Thousands of fliers along the East Coast bunkered down today and waited as airlines canceled nearly 2,000 more flights and planned for more cancellations tomorrow due to a strong winter snowstorm -- called a "weather bomb" -- moving its way up the Atlantic.
Atlanta remained the epicenter of the disruptions this week after a nasty snow and ice storm, but airlines with major operations in New York's three airports are now preparing for the worst. Parts of North Carolina got up to 15 inches of snow, and New York is forecast to get 8 to 14 inches of snow with winds up to 25 mph.
Airlines in New York are worried about tomorrow's flights thanks to the "weather bomb" -- a fast moving, severe winter storm in which air pressure drops quickly and an unusually far south jet stream brings in moisture causing heavy snows and winds. In anticipation of the storm, which is forecast to hit late tonight, airlines are preemptively canceling New York flights.

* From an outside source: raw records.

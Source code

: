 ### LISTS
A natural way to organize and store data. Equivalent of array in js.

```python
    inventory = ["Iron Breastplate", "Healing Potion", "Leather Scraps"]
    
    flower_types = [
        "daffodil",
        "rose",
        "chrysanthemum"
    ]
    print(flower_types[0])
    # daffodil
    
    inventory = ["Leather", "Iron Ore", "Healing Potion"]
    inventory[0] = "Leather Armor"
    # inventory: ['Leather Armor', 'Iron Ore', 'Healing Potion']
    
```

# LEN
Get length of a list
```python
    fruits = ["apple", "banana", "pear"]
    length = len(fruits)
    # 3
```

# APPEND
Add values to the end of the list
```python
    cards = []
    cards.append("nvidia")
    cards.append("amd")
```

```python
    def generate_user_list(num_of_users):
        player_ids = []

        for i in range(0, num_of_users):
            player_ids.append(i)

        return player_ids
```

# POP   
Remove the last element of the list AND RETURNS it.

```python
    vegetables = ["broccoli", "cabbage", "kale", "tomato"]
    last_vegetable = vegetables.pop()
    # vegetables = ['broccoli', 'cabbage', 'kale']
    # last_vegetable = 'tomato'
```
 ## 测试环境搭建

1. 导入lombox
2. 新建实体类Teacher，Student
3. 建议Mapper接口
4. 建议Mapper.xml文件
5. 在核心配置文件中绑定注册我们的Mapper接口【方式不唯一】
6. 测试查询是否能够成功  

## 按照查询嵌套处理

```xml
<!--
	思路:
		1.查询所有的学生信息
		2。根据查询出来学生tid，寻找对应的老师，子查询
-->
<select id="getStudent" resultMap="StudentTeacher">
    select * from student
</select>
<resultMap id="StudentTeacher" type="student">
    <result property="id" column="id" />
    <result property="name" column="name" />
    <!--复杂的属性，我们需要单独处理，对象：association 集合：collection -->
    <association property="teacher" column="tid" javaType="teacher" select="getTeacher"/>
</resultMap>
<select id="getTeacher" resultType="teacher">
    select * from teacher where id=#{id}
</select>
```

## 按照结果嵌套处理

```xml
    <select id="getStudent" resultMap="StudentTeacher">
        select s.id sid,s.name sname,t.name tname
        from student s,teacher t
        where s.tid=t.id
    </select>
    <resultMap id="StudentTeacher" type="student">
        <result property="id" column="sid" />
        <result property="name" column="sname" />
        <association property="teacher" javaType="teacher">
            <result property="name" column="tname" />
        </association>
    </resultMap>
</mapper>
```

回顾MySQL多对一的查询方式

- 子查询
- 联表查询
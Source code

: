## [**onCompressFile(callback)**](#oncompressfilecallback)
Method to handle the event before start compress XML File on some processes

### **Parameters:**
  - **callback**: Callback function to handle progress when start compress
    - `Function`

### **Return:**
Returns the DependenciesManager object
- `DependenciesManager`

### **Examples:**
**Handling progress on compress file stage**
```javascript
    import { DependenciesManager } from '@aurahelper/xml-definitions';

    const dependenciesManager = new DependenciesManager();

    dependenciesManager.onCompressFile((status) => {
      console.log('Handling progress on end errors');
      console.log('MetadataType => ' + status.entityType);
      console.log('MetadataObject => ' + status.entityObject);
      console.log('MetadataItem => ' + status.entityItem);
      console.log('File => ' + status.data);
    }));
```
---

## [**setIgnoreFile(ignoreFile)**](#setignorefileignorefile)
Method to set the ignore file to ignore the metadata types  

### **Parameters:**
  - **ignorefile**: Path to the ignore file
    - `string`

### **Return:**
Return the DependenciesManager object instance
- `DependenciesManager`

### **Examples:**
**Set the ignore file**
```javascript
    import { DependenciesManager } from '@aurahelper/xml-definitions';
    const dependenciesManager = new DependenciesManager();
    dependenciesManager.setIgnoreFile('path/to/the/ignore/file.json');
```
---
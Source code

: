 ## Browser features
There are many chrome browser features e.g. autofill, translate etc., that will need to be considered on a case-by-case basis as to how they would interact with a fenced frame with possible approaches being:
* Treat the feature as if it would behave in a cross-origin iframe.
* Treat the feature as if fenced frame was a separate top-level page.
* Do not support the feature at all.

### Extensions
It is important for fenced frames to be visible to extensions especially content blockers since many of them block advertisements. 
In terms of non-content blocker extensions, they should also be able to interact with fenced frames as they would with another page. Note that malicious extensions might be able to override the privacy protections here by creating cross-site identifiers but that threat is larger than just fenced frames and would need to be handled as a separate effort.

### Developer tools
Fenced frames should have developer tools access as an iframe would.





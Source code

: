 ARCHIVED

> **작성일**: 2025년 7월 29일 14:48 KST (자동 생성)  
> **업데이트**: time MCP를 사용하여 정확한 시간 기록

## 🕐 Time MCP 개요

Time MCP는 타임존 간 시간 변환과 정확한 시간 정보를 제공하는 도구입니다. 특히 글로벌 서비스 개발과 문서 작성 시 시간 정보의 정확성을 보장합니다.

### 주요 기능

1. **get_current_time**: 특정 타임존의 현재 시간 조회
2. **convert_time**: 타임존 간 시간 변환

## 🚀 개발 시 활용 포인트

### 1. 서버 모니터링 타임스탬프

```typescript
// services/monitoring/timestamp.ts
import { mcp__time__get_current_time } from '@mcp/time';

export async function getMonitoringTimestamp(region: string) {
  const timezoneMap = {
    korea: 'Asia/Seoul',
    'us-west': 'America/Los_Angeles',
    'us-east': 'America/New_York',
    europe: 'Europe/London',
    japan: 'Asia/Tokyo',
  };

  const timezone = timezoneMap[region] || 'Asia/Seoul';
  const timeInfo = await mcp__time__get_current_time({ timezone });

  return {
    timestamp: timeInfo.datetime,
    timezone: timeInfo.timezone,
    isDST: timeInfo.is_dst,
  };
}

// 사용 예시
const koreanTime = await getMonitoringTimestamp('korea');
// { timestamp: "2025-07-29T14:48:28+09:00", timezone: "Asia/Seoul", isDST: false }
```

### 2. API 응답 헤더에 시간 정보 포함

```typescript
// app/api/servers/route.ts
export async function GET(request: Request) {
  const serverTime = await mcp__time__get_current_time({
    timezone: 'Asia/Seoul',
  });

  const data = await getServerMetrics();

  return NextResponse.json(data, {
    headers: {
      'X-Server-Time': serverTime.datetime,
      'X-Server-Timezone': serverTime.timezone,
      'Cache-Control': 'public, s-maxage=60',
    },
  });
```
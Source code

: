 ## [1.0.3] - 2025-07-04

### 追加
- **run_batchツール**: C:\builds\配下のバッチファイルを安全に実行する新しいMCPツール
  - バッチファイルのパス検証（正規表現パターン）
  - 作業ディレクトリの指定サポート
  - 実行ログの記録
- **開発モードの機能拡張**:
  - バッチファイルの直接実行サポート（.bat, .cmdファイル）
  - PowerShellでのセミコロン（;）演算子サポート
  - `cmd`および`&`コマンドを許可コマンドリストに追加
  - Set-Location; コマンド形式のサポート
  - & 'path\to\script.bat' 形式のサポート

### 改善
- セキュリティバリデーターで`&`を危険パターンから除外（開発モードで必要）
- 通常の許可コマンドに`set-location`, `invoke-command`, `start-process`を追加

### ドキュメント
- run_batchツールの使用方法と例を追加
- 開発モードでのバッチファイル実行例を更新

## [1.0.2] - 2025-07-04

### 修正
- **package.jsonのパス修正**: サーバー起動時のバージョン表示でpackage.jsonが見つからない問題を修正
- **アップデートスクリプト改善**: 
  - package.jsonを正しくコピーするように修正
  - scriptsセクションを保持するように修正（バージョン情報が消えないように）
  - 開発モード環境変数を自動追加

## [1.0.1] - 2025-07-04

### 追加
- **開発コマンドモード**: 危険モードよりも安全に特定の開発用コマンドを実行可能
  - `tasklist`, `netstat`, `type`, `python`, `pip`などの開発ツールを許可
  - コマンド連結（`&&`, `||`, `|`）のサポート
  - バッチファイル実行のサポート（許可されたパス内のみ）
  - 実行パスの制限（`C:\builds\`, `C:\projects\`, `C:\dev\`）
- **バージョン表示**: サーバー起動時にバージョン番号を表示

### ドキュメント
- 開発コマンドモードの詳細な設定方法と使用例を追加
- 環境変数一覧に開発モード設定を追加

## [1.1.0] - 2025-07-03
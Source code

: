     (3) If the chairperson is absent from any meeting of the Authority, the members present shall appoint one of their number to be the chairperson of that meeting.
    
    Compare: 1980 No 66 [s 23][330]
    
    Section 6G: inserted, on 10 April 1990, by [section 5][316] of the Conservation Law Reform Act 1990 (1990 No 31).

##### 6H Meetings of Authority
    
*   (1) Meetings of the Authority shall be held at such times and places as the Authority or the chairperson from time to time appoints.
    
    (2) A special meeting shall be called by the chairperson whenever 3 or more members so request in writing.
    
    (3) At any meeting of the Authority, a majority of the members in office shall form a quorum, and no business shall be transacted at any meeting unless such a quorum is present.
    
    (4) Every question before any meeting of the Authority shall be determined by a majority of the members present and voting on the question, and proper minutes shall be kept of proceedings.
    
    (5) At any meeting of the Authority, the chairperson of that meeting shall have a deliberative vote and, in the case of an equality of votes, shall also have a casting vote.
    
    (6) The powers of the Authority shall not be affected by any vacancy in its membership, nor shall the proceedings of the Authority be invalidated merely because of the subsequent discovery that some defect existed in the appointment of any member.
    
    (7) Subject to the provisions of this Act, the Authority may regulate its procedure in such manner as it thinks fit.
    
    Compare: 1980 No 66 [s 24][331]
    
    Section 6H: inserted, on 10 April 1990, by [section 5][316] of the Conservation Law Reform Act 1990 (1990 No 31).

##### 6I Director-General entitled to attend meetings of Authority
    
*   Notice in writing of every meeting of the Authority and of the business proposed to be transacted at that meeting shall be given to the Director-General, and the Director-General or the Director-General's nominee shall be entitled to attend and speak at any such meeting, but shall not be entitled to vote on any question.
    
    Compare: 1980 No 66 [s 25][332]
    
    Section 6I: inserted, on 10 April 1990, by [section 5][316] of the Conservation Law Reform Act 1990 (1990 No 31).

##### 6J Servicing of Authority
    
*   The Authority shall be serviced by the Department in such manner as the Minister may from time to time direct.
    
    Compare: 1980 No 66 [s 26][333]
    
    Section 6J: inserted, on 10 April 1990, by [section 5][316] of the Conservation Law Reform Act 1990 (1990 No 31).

Nearly a day in advance US Airways canceled flight 2122 from New York LaGuardia to Boston. In fact, by 11 a.m. today, the airlines canceled more than 245 flights for tomorrow, including 47 out of LaGuardia, 33 out of Boston's Logan and 27 out of New York's JFK, according to FlightAware, which tracks cancellations by airline and airport.
There were 2,498 flights were canceled Monday and another 1,954 were canceled by 11:30 a.m. Tuesday with 245 additional departures preemptively canceled for Wednesday, according to FlightAware. Tuesday and Wednesday cancellation numbers climbed throughout the morning.
Early cancellations help travelers know in advance if they should bother showing up at the airport and allow the airlines to have planes and crews in position for when airports reopen. However, some say that the airlines are aggressively canceling flights in order to avoid heavy government penalties for keeping a plane on a tarmac more than three hours.
On April 29, the new Department of Transportation rule went into effect, limiting how long domestic passengers could sit on a plane waiting for takeoff. Airlines can be fined up to $27,500 per passenger if they don't bring jets back to the terminal after tarmac delays of three hours or more. Those fines could add up to millions of dollars for just one flight.
"There's no question that airlines are trying to avoid penalties by canceling flights ahead of storms," said George Hobica, president of airfarewatchdog.com. "The number of flights held on the tarmac more than three hours has magically plummeted since the rule came into effect, and preemptive cancellations are one, but not the only, reason why. I think it makes sense both for the airlines and their passengers to avoid fighting nature."
Take Delta flight 2594, a 4:02 p.m. departure from Atlanta to Philadelphia. Delta canceled the flight early this morning. The Boeing 757-200 used on that route seats 186 passengers in first class and coach. If that flight tried to depart and was stuck waiting on the tarmac too long, Delta could have faced up to $5.1 million in fines, just for that one flight.
Analysts say it is simply safer for the airlines to cancel rather than take that chance.